▶ [TASK PROMPT]
Which lines in the data contain the word "authMiddleware"? Please copy each of them.

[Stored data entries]
"""

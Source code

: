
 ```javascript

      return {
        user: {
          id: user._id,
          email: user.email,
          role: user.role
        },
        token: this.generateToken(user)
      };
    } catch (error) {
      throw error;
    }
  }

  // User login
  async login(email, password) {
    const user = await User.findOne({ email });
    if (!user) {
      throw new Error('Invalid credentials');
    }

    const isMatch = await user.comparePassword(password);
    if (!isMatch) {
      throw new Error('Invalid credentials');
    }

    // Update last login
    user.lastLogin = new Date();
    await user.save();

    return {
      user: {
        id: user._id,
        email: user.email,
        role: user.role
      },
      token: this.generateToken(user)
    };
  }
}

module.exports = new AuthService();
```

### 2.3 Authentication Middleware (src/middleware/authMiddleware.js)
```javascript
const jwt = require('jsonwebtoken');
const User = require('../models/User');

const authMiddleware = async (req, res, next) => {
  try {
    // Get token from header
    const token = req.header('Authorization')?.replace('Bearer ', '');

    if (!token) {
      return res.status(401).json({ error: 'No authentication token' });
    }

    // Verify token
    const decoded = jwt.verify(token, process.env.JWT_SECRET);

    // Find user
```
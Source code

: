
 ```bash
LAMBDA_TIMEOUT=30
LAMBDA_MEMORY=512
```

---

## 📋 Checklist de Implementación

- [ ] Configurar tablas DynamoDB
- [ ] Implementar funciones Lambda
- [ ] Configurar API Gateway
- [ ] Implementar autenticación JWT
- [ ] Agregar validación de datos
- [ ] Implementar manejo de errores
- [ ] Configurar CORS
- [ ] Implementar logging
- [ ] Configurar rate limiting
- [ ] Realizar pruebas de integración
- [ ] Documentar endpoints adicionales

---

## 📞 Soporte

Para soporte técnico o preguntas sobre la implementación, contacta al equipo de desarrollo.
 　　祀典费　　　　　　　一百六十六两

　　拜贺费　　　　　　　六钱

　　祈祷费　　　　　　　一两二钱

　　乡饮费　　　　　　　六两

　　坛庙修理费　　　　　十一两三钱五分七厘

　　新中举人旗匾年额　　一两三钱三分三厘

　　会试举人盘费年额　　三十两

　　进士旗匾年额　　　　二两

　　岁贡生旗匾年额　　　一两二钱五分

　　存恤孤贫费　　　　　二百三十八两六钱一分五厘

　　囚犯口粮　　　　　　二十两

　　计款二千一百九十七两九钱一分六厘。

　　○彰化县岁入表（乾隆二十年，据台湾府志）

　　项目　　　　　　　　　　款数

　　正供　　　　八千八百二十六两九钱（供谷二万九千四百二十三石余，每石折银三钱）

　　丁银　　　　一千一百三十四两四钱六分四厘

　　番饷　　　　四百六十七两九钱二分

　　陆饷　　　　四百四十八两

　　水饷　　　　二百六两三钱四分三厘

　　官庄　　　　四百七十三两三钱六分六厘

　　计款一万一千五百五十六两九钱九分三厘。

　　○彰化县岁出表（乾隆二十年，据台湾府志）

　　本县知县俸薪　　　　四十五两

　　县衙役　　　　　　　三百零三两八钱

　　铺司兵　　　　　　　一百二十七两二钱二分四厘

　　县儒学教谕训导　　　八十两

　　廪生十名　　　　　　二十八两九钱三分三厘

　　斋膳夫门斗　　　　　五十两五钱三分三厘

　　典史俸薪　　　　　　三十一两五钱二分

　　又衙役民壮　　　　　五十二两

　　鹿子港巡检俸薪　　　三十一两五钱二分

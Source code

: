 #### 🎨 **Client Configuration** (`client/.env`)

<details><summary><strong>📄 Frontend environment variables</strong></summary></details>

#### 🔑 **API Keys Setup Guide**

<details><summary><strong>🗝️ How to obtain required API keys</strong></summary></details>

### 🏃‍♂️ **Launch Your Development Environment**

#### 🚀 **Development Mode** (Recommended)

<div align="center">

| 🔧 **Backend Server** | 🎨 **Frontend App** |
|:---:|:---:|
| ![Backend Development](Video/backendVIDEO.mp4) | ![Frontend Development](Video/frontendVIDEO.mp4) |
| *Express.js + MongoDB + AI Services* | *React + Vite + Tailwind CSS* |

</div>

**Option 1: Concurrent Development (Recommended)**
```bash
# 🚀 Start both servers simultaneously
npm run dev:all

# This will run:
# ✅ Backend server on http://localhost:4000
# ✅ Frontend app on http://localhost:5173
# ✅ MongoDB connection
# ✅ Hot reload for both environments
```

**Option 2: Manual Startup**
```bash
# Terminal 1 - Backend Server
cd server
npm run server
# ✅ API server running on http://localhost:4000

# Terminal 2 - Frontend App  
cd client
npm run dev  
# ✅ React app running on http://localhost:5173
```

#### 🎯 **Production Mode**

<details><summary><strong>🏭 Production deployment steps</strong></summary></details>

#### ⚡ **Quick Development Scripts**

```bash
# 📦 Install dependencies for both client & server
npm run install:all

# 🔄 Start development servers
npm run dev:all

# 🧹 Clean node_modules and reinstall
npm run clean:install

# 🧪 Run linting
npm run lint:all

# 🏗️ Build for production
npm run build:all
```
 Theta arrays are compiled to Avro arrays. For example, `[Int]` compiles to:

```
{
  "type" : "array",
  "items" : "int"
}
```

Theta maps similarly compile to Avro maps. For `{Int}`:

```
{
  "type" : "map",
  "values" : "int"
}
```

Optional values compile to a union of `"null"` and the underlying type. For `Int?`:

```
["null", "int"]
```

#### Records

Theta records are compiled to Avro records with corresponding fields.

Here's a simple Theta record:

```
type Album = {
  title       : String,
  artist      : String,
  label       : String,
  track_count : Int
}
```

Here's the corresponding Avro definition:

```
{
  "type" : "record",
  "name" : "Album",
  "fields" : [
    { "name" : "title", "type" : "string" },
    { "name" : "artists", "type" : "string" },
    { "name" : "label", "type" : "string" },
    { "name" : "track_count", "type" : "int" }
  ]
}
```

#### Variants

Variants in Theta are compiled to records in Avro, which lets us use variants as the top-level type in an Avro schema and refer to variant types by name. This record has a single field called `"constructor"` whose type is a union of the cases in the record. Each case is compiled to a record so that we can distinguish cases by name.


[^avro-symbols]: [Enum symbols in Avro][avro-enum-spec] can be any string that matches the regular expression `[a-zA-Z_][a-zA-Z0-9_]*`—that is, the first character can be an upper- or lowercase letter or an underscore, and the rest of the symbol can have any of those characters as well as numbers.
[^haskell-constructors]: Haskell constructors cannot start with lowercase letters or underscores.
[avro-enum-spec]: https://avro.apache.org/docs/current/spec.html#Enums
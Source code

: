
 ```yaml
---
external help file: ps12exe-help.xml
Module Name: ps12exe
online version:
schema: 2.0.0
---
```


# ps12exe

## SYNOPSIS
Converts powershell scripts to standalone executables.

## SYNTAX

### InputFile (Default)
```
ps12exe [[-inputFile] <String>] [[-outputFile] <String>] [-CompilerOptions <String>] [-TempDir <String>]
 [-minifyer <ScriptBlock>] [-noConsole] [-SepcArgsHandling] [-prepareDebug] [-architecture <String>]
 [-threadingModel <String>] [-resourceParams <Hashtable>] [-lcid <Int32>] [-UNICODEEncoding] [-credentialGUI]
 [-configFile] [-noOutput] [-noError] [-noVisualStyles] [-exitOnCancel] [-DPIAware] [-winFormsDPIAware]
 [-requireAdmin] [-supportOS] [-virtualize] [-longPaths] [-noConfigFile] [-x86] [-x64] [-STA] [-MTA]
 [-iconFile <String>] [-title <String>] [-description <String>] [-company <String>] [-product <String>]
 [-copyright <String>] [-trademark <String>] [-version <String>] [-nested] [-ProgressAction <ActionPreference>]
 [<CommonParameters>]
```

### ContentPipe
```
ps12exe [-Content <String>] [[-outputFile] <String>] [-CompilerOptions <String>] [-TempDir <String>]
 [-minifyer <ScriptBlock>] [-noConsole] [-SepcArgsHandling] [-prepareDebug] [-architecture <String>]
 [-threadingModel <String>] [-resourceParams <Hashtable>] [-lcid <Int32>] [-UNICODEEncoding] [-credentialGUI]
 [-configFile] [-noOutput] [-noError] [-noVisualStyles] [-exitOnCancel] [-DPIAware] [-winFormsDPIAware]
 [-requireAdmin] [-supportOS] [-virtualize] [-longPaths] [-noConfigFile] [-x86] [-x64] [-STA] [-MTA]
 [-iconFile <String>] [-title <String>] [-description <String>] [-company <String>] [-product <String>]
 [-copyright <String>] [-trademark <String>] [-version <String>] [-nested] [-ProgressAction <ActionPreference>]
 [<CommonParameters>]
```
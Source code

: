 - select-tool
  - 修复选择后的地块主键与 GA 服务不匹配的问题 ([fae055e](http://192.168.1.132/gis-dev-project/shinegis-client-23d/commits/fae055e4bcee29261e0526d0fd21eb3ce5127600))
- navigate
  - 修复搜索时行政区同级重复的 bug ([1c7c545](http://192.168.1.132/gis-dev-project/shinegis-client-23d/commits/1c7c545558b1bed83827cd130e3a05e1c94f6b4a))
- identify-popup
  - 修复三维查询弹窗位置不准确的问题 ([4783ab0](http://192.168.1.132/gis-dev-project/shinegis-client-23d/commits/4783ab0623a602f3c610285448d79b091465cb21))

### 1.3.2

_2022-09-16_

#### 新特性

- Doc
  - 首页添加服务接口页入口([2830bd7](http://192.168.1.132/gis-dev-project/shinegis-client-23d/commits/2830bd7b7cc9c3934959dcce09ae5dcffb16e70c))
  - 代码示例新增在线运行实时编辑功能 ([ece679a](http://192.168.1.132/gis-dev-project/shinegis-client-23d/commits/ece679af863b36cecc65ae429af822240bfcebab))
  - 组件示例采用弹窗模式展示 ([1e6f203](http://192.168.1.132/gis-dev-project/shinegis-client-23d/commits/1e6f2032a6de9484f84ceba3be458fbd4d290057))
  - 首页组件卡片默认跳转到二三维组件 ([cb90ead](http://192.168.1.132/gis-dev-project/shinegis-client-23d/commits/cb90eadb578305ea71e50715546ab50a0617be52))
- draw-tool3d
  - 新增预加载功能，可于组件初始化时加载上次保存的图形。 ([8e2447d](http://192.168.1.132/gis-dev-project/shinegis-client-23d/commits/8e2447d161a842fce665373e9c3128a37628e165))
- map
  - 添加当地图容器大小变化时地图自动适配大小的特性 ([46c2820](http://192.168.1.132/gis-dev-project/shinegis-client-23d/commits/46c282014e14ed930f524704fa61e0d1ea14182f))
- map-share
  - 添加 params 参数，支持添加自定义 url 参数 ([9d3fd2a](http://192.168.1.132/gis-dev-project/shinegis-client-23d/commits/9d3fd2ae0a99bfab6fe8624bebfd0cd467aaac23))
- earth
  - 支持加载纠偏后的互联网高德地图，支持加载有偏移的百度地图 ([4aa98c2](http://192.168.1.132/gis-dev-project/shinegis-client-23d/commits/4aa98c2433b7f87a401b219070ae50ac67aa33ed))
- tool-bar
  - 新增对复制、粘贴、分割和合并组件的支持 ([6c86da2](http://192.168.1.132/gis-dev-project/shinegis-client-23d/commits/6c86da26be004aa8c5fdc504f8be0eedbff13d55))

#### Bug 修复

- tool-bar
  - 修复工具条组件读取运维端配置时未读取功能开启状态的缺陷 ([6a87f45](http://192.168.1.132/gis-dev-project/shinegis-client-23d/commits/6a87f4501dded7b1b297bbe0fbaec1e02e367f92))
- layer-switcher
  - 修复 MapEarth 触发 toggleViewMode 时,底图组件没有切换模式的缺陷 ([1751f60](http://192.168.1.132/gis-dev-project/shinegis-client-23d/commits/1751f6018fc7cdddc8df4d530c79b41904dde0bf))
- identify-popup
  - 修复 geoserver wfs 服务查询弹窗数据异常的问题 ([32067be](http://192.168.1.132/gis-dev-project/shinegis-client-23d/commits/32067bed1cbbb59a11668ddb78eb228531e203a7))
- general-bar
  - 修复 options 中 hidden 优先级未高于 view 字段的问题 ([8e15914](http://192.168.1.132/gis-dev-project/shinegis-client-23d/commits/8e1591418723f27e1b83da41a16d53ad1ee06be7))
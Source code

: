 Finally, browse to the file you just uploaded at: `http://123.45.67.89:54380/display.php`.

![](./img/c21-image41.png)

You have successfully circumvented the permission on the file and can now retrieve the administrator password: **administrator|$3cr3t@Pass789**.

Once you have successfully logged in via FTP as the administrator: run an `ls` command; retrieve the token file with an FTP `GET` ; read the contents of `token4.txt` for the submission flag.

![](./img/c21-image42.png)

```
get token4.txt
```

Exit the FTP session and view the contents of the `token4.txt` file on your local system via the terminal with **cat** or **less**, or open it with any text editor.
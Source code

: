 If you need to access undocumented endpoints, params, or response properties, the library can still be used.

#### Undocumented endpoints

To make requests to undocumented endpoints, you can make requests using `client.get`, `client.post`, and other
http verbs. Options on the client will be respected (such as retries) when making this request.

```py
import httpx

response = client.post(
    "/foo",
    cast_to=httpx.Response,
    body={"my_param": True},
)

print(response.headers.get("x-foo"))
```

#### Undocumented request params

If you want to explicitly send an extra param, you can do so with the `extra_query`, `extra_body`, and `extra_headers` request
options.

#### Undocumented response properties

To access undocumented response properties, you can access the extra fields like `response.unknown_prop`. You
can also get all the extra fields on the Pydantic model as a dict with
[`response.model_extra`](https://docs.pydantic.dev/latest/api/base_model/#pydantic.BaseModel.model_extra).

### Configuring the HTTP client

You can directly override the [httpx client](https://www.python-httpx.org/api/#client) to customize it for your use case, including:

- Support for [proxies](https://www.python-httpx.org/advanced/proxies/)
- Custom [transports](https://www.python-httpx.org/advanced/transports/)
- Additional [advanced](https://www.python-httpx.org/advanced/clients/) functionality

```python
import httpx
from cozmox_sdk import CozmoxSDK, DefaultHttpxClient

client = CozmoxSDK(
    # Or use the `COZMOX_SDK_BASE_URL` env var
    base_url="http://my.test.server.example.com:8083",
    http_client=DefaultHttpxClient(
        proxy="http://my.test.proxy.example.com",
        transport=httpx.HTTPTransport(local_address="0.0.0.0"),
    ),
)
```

"""

▶ [YOUR SOLUTION]
### 2.3 Authentication Middleware (src/middleware/authMiddleware.js)
const authMiddleware = async (req, res, next) => {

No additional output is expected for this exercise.